It’s fitting, therefore, that David Harrower’s script (based on the book by Roger Hutchinson) instills its characters with certain iconic personas; the hard working crofter turned road-builder, the fiercely independent daughter, the returned exile, and so on. And, given its Hebridean location, the story flows and turns between past and present like the tide, building a narrative force through the reiterations of family sayings, and the rhythmic retelling of particular scenes and aspects that echo the old Gaelic work songs. The staging by director Gerry Mulgrew, however, is sharp and clear, even as an excellent cast of six switch between the main characters’ childhoods and parents.

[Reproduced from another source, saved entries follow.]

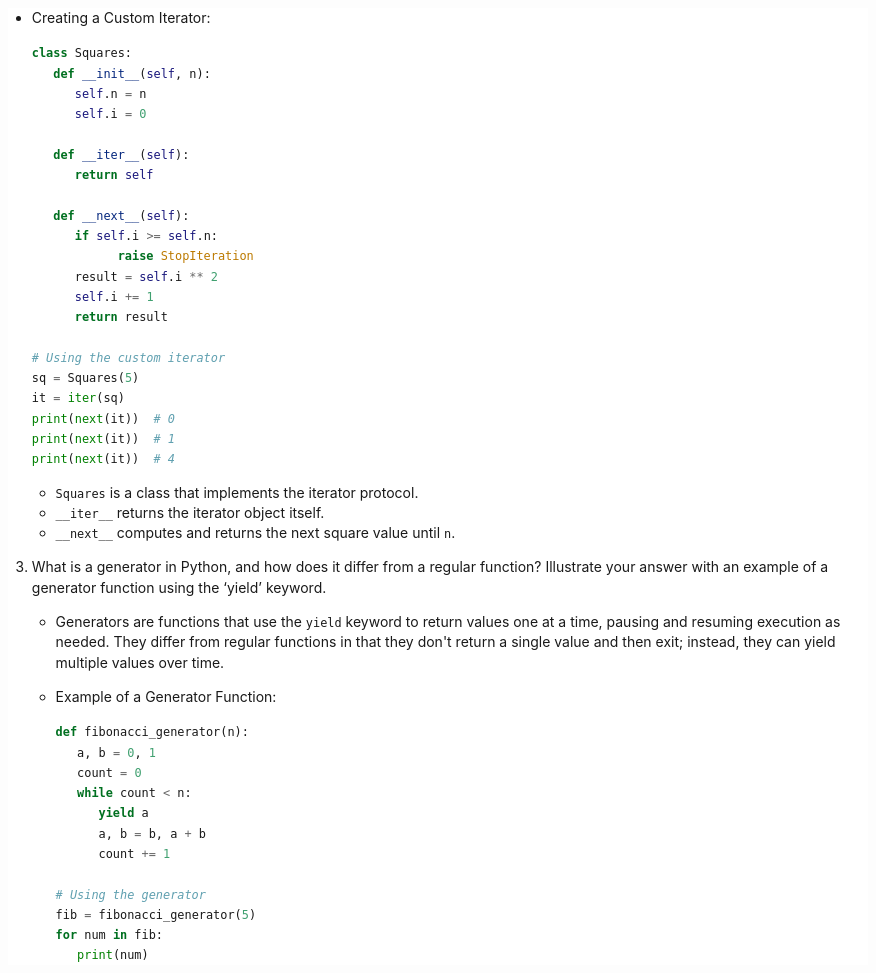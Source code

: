    - Creating a Custom Iterator:

     ```python
     class Squares:
        def __init__(self, n):
           self.n = n
           self.i = 0

        def __iter__(self):
           return self

        def __next__(self):
           if self.i >= self.n:
                 raise StopIteration
           result = self.i ** 2
           self.i += 1
           return result

     # Using the custom iterator
     sq = Squares(5)
     it = iter(sq)
     print(next(it))  # 0
     print(next(it))  # 1
     print(next(it))  # 4
     ```

     - `Squares` is a class that implements the iterator protocol.
     - `__iter__` returns the iterator object itself.
     - `__next__` computes and returns the next square value until `n`.

3. What is a generator in Python, and how does it differ from a regular function? Illustrate your answer with an example of a generator function using the ‘yield’ keyword.

   - Generators are functions that use the `yield` keyword to return values one at a time, pausing and resuming execution as needed. They differ from regular functions in that they don't return a single value and then exit; instead, they can yield multiple values over time.

   - Example of a Generator Function:

      ```python
      def fibonacci_generator(n):
         a, b = 0, 1
         count = 0
         while count < n:
            yield a
            a, b = b, a + b
            count += 1

      # Using the generator
      fib = fibonacci_generator(5)
      for num in fib:
         print(num)
      ```
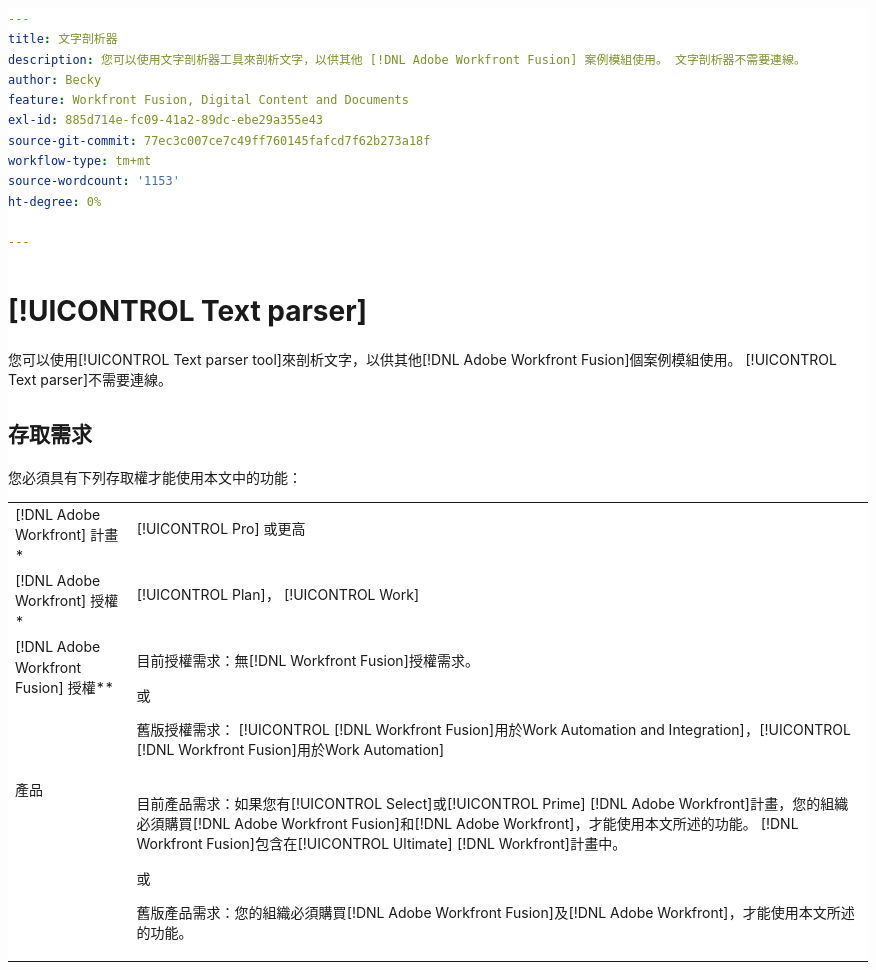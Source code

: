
 ```yaml
---
title: 文字剖析器
description: 您可以使用文字剖析器工具來剖析文字，以供其他 [!DNL Adobe Workfront Fusion] 案例模組使用。 文字剖析器不需要連線。
author: Becky
feature: Workfront Fusion, Digital Content and Documents
exl-id: 885d714e-fc09-41a2-89dc-ebe29a355e43
source-git-commit: 77ec3c007ce7c49ff760145fafcd7f62b273a18f
workflow-type: tm+mt
source-wordcount: '1153'
ht-degree: 0%

---
```


# [!UICONTROL Text parser]

您可以使用[!UICONTROL Text parser tool]來剖析文字，以供其他[!DNL Adobe Workfront Fusion]個案例模組使用。 [!UICONTROL Text parser]不需要連線。

## 存取需求

您必須具有下列存取權才能使用本文中的功能：

<table style="table-layout:auto"> 
 <col> 
 <col> 
 <tbody> 
  <tr> 
   <td role="rowheader">[!DNL Adobe Workfront] 計畫*</td>
  <td> <p>[!UICONTROL Pro] 或更高</p> </td>
  </tr> 
  <tr data-mc-conditions=""> 
   <td role="rowheader">[!DNL Adobe Workfront] 授權*</td>
   <td> <p>[!UICONTROL Plan]， [!UICONTROL Work]</p> </td> 
  </tr> 
  <tr> 
   <td role="rowheader">[!DNL Adobe Workfront Fusion] 授權**</td> 
   <td>
   <p>目前授權需求：無[!DNL Workfront Fusion]授權需求。</p>
   <p>或</p>
   <p>舊版授權需求： [!UICONTROL [!DNL Workfront Fusion]用於Work Automation and Integration]，[!UICONTROL [!DNL Workfront Fusion]用於Work Automation]</p>
   </td> 
  </tr> 
  <tr> 
   <td role="rowheader">產品</td> 
   <td>
   <p>目前產品需求：如果您有[!UICONTROL Select]或[!UICONTROL Prime] [!DNL Adobe Workfront]計畫，您的組織必須購買[!DNL Adobe Workfront Fusion]和[!DNL Adobe Workfront]，才能使用本文所述的功能。 [!DNL Workfront Fusion]包含在[!UICONTROL Ultimate] [!DNL Workfront]計畫中。</p>
   <p>或</p>
   <p>舊版產品需求：您的組織必須購買[!DNL Adobe Workfront Fusion]及[!DNL Adobe Workfront]，才能使用本文所述的功能。</p>
   </td> 
  </tr> 
 </tbody> 
</table>
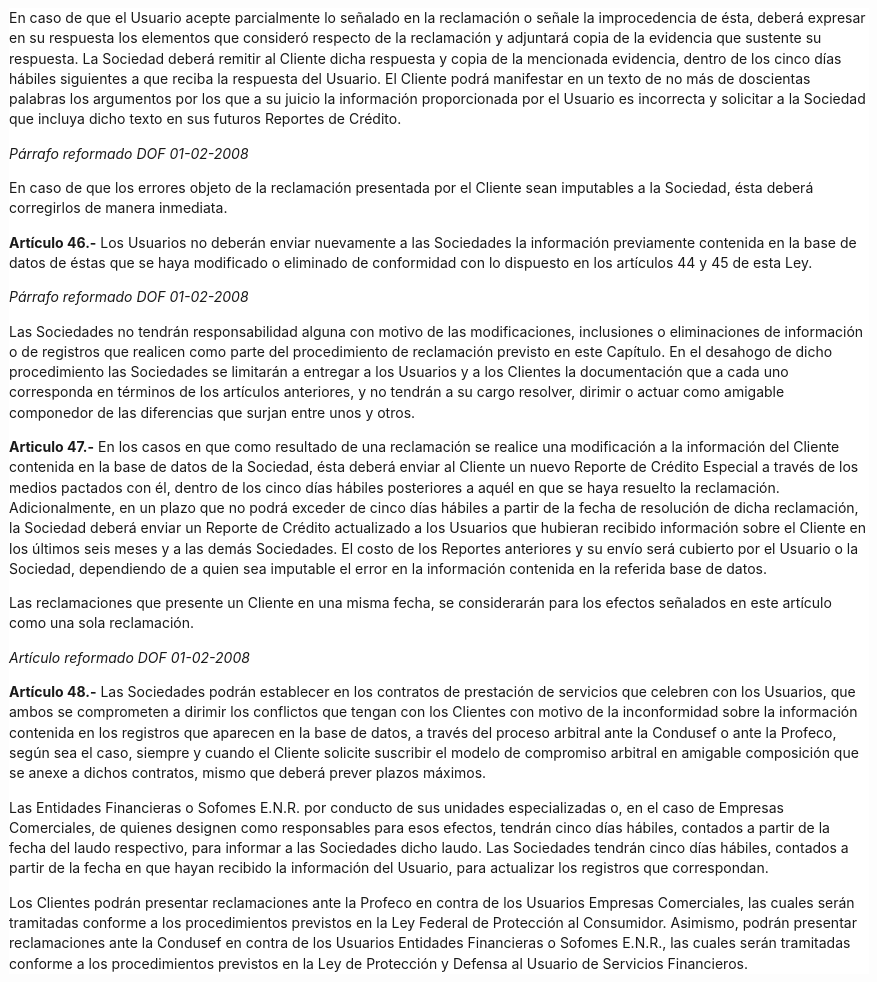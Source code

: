 En caso de que el Usuario acepte parcialmente lo señalado en la reclamación o señale la improcedencia de ésta, deberá expresar en su respuesta los elementos que consideró respecto de la reclamación y adjuntará copia de la evidencia que sustente su respuesta. La Sociedad deberá remitir al Cliente dicha respuesta y copia de la mencionada evidencia, dentro de los cinco días hábiles siguientes a que reciba la respuesta del Usuario. El Cliente podrá manifestar en un texto de no más de doscientas palabras los argumentos por los que a su juicio la información proporcionada por el Usuario es incorrecta y solicitar a la Sociedad que incluya dicho texto en sus futuros Reportes de Crédito.

*Párrafo reformado DOF 01-02-2008*

En caso de que los errores objeto de la reclamación presentada por el Cliente sean imputables a la Sociedad, ésta deberá corregirlos de manera inmediata.

**Artículo 46.-** Los Usuarios no deberán enviar nuevamente a las Sociedades la información previamente contenida en la base de datos de éstas que se haya modificado o eliminado de conformidad con lo dispuesto en los artículos 44 y 45 de esta Ley.

*Párrafo reformado DOF 01-02-2008*

Las Sociedades no tendrán responsabilidad alguna con motivo de las modificaciones, inclusiones o eliminaciones de información o de registros que realicen como parte del procedimiento de reclamación previsto en este Capítulo. En el desahogo de dicho procedimiento las Sociedades se limitarán a entregar a los Usuarios y a los Clientes la documentación que a cada uno corresponda en términos de los artículos anteriores, y no tendrán a su cargo resolver, dirimir o actuar como amigable componedor de las diferencias que surjan entre unos y otros.

**Articulo 47.-** En los casos en que como resultado de una reclamación se realice una modificación a la información del Cliente contenida en la base de datos de la Sociedad, ésta deberá enviar al Cliente un nuevo Reporte de Crédito Especial a través de los medios pactados con él, dentro de los cinco días hábiles posteriores a aquél en que se haya resuelto la reclamación. Adicionalmente, en un plazo que no podrá exceder de cinco días hábiles a partir de la fecha de resolución de dicha reclamación, la Sociedad deberá enviar un Reporte de Crédito actualizado a los Usuarios que hubieran recibido información sobre el Cliente en los últimos seis meses y a las demás Sociedades. El costo de los Reportes anteriores y su envío será cubierto por el Usuario o la Sociedad, dependiendo de a quien sea imputable el error en la información contenida en la referida base de datos.

Las reclamaciones que presente un Cliente en una misma fecha, se considerarán para los efectos señalados en este artículo como una sola reclamación.

*Artículo reformado DOF 01-02-2008*

**Artículo 48.-** Las Sociedades podrán establecer en los contratos de prestación de servicios que celebren con los Usuarios, que ambos se comprometen a dirimir los conflictos que tengan con los Clientes con motivo de la inconformidad sobre la información contenida en los registros que aparecen en la base de datos, a través del proceso arbitral ante la Condusef o ante la Profeco, según sea el caso, siempre y cuando el Cliente solicite suscribir el modelo de compromiso arbitral en amigable composición que se anexe a dichos contratos, mismo que deberá prever plazos máximos.

Las Entidades Financieras o Sofomes E.N.R. por conducto de sus unidades especializadas o, en el caso de Empresas Comerciales, de quienes designen como responsables para esos efectos, tendrán cinco días hábiles, contados a partir de la fecha del laudo respectivo, para informar a las Sociedades dicho laudo. Las Sociedades tendrán cinco días hábiles, contados a partir de la fecha en que hayan recibido la información del Usuario, para actualizar los registros que correspondan.

Los Clientes podrán presentar reclamaciones ante la Profeco en contra de los Usuarios Empresas Comerciales, las cuales serán tramitadas conforme a los procedimientos previstos en la Ley Federal de Protección al Consumidor. Asimismo, podrán presentar reclamaciones ante la Condusef en contra de los Usuarios Entidades Financieras o Sofomes E.N.R., las cuales serán tramitadas conforme a los procedimientos previstos en la Ley de Protección y Defensa al Usuario de Servicios Financieros.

That one man successfully carved almost two miles of road out of the rocks and trees of north Raasay is remarkable, almost unbelievable to urban eyes, but while this production touches on the familiar touchstones of Highland and Island culture—depopulation, injustice, and decline—what comes through most strongly in this production is a sense of hope. Calum Macleod—crofter, fisherman, postman, lighthouse keeper, knitter and road-builder—might appear to be some Don Quixote railing against the inevitable, but even though his work (which the local council belatedly resurfaced and sign-posted) is now chiefly a visitor attraction, the audience is left with a sense of that with people like him, such island communities can still have a future.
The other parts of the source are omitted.